───── Dataset records ─────
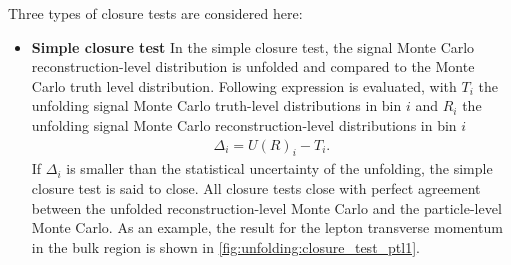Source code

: Three types of closure tests are considered here:
\begin{itemize}
     \item \textbf{Simple closure test} In the simple closure test, the signal Monte Carlo reconstruction-level distribution is unfolded and compared to the Monte Carlo truth level distribution.
      Following expression is evaluated, with \(T_i\) the unfolding signal Monte Carlo truth-level distributions in bin \(i\) and
      \(R_i\) the unfolding signal Monte Carlo reconstruction-level distributions in bin \(i\)
      \begin{align*}
        \Delta_i = {U(R)}_i - T_i.
      \end{align*}
      If \(\Delta_i\) is smaller than the statistical uncertainty of the unfolding, the simple closure test is said to close.
      All closure tests close with perfect agreement between the unfolded reconstruction-level Monte Carlo and the particle-level Monte Carlo. As an example, the result for the lepton transverse momentum in the bulk region is shown in \cref{fig:unfolding:closure_test_ptl1}.
      
\end{itemize}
─────
▸ Work item: Word for word, copy all the entries above, but with no pictures.

▸ Solution:
Source code

: Three types of closure tests are considered here:
\begin{itemize}
     \item \textbf{Simple closure test} In the simple closure test, the signal Monte Carlo reconstruction-level distribution is unfolded and compared to the Monte Carlo truth level distribution.
      Following expression is evaluated, with \(T_i\) the unfolding signal Monte Carlo truth-level distributions in bin \(i\) and
      \(R_i\) the unfolding signal Monte Carlo reconstruction-level distributions in bin \(i\)
      \begin{align*}
        \Delta_i = {U(R)}_i - T_i.
      \end{align*}
      If \(\Delta_i\) is smaller than the statistical uncertainty of the unfolding, the simple closure test is said to close.
      All closure tests close with perfect agreement between the unfolded reconstruction-level Monte Carlo and the particle-level Monte Carlo. As an example, the result for the lepton transverse momentum in the bulk region is shown in \cref{fig:unfolding:closure_test_ptl1}.
      
\end{itemize}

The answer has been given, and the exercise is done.